RDR does NOT mean fees
2 Feb
How disappointing it was to sit in a room at the House of Commons and hear three senior members of the financial services world totally mis-represent the RDR to an MP.
To hear people who should know better state that, “The RDR requires people to pay fees to their adviser from their net pay” certainly got my goat!
I found myself having to speak up and say, to a clearly bemused MP who had little understanding of the subject, that the comments made were in-fact a “mis-representation of the facts”. It seems to me to be such a bizarre thing to have to do at this stage of the implementation of the RDR.
Every IFA surely knows by now that the RDR does not require a UK consumer of financial services to pay a fee to an adviser from their net pay.
I wonder then what the motive for saying such things is?
Is it desperation? A desire to cling on to the commission system perhaps because they lack the will power and change management skills to embrace the transparency that adviser charging delivers?
Is it simply that they have not read the reams of consultation and policy papers issued by the FSA?

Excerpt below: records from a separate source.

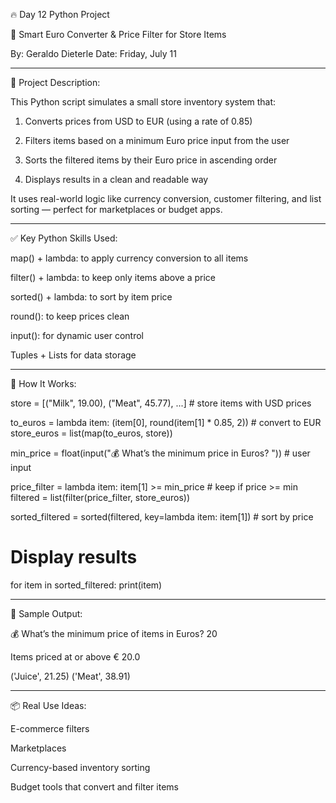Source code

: 🔥 Day 12 Python Project

🛒 Smart Euro Converter & Price Filter for Store Items

By: Geraldo Dieterle
Date: Friday, July 11


---

📌 Project Description:

This Python script simulates a small store inventory system that:

1. Converts prices from USD to EUR (using a rate of 0.85)


2. Filters items based on a minimum Euro price input from the user


3. Sorts the filtered items by their Euro price in ascending order


4. Displays results in a clean and readable way



It uses real-world logic like currency conversion, customer filtering, and list sorting — perfect for marketplaces or budget apps.


---

✅ Key Python Skills Used:

map() + lambda: to apply currency conversion to all items

filter() + lambda: to keep only items above a price

sorted() + lambda: to sort by item price

round(): to keep prices clean

input(): for dynamic user control

Tuples + Lists for data storage



---

🧠 How It Works:

store = [("Milk", 19.00), ("Meat", 45.77), ...]  # store items with USD prices

to_euros = lambda item: (item[0], round(item[1] * 0.85, 2))  # convert to EUR
store_euros = list(map(to_euros, store))

min_price = float(input("💰 What’s the minimum price in Euros? "))  # user input

price_filter = lambda item: item[1] >= min_price  # keep if price >= min
filtered = list(filter(price_filter, store_euros))

sorted_filtered = sorted(filtered, key=lambda item: item[1])  # sort by price

# Display results
for item in sorted_filtered:
    print(item)


---

🧪 Sample Output:

💰 What’s the minimum price of items in Euros? 20

Items priced at or above € 20.0

('Juice', 21.25)
('Meat', 38.91)


---

📦 Real Use Ideas:

E-commerce filters

Marketplaces

Currency-based inventory sorting

Budget tools that convert and filter items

Perhaps they have never made the attempt to understand that adviser charging is the new commission and actually if they wish they need not change much if anything about their business model?

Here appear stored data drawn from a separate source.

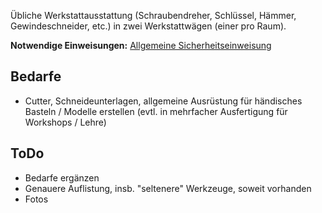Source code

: Übliche Werkstattausstattung (Schraubendreher, Schlüssel, Hämmer, Gewindeschneider, etc.) in zwei Werkstattwägen (einer pro Raum).

**Notwendige Einweisungen:** [Allgemeine Sicherheitseinweisung](!de/Einweisungen_und_Regeln/Grundregeln/index)

## Bedarfe
- Cutter, Schneideunterlagen, allgemeine Ausrüstung für händisches Basteln / Modelle erstellen (evtl. in mehrfacher Ausfertigung für Workshops / Lehre)

## ToDo

- Bedarfe ergänzen
- Genauere Auflistung, insb. "seltenere" Werkzeuge, soweit vorhanden
- Fotos
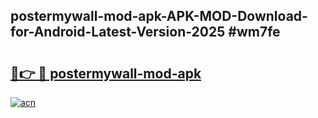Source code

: ## postermywall-mod-apk-APK-MOD-Download-for-Android-Latest-Version-2025 #wm7fe

# <h2><a href="https://andorid.site?title=postermywall-mod-apk&ref=12M">🔗👉 🔴 postermywall-mod-apk</a></h2>

[![acn](https://github.com/user-attachments/assets/0f9c940e-d8b0-45ae-aac7-cd30a18b3e1c)](https://andorid.site?title=postermywall-mod-apk&ref=12M)

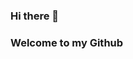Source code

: ### Hi there 👋
### Welcome to my Github
<!--
**AJ8GH/AJ8GH** is a ✨ _special_ ✨ repository because its `README.md` (this file) appears on your GitHub profile.

I am a software engineer with a passion for solving problems with code. Please feel free to reach out about any of my work!

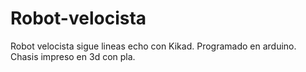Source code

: # Robot-velocista
Robot velocista sigue lineas echo con Kikad.
Programado en arduino.
Chasis impreso en 3d con pla.
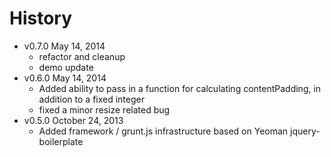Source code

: # History

* v0.7.0 May 14, 2014
  * refactor and cleanup
  * demo update
* v0.6.0 May 14, 2014
  * Added ability to pass in a function for calculating contentPadding, in addition to a fixed integer
  * fixed a minor resize related bug
* v0.5.0 October 24, 2013
  * Added framework / grunt.js infrastructure based on Yeoman jquery-boilerplate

Or is there something more sinister afoot? Is making such statements an example of a statement often repeated starting to take on its own life?

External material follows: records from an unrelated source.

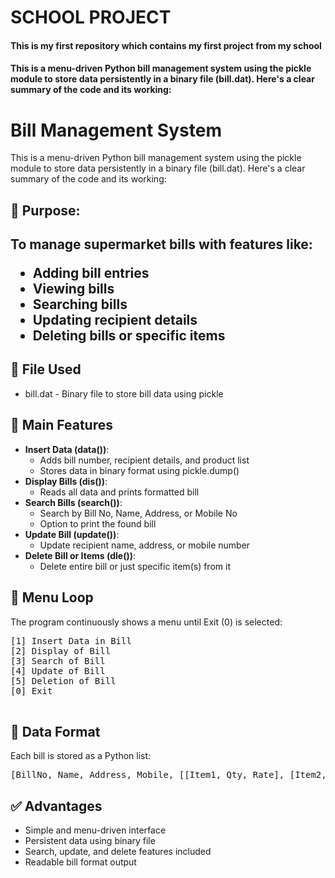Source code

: # SCHOOL PROJECT
<div>
<h4>This is my first repository which contains my first project from my school<h4>
This is a menu-driven Python bill management system using the pickle module to store data persistently in a binary file (bill.dat). Here's a clear summary of the code and its working:

<h1>Bill Management System</h1>
This is a menu-driven Python bill management system using the pickle module to store data persistently in a binary file (bill.dat). Here's a clear summary of the code and its working:

<h2>🧾 Purpose:<h2>
<p>To manage supermarket bills with features like:</p>
<ul>
         <li>Adding bill entries</li>
         <li>Viewing bills</li>
         <li>Searching bills</li>
         <li>Updating recipient details</li>
         <li>Deleting bills or specific items</li>
</ul>

<h2>📁 File Used</h2>
    <ul>
        <li><span class="code">bill.dat</span> - Binary file to store bill data using <span class="code">pickle</span></li>
    </ul>

<h2>🔧 Main Features</h2>
    <ul>
        <li><strong>Insert Data (<span class="code">data()</span>)</strong>:
            <ul>
                <li>Adds bill number, recipient details, and product list</li>
                <li>Stores data in binary format using <span class="code">pickle.dump()</span></li>
            </ul>
        </li>
        <li><strong>Display Bills (<span class="code">dis()</span>)</strong>:
            <ul>
                <li>Reads all data and prints formatted bill</li>
            </ul>
        </li>
        <li><strong>Search Bills (<span class="code">search()</span>)</strong>:
            <ul>
                <li>Search by Bill No, Name, Address, or Mobile No</li>
                <li>Option to print the found bill</li>
            </ul>
        </li>
        <li><strong>Update Bill (<span class="code">update()</span>)</strong>:
            <ul>
                <li>Update recipient name, address, or mobile number</li>
            </ul>
        </li>
        <li><strong>Delete Bill or Items (<span class="code">dle()</span>)</strong>:
            <ul>
                <li>Delete entire bill or just specific item(s) from it</li>
            </ul>
        </li>
    </ul>

<h2>🔁 Menu Loop</h2>
    <p>The program continuously shows a menu until Exit (0) is selected:</p>
    <pre class="code">
[1] Insert Data in Bill
[2] Display of Bill
[3] Search of Bill
[4] Update of Bill
[5] Deletion of Bill
[0] Exit
    </pre>

<h2>🧠 Data Format</h2>
    <p>Each bill is stored as a Python list:</p>
    <pre class="code">[BillNo, Name, Address, Mobile, [[Item1, Qty, Rate], [Item2, Qty, Rate], ...]]</pre>

<h2>✅ Advantages</h2>
    <ul>
        <li>Simple and menu-driven interface</li>
        <li>Persistent data using binary file</li>
        <li>Search, update, and delete features included</li>
        <li>Readable bill format output</li>
    </ul>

You see I have absolutely no problem at all with an IFA arguing his/her case that commission is a better alternative than adviser charging. I may disagree with their argument and they may disagree with mine – but at least we can have that debate.
When instead people mis-represent (knowingly or not) the argument then of course debate goes out the window.
When that misrepresentation is delivered to policy makers as a fact then perhaps I have the right to lose my rag a bit.

Whilst I don’t believe in an eye-for-an-eye, it must’ve been tempting, Nick, to respond in kind:
“RDR offers global peace, a cure for many illnesses, and will make more money for every man, woman and child in the UK as Mark Zuckerberg is making from his Facebook IPO!”
That’ll learn ‘em!
Alistair
RDR may well deliver world peace but I cannot agree with the rest of your list
Nick.
I think your comments in paragraphs 6 & 7 sum it up.
Most of the people I know with the same misconceptions about post-RDR charging are not only resistant to change, but they haven’t bothered to read the various papers from the FSA themselves, relying instead on what someone told them at a seminar/pub/golf club etc (delete as appropriate!).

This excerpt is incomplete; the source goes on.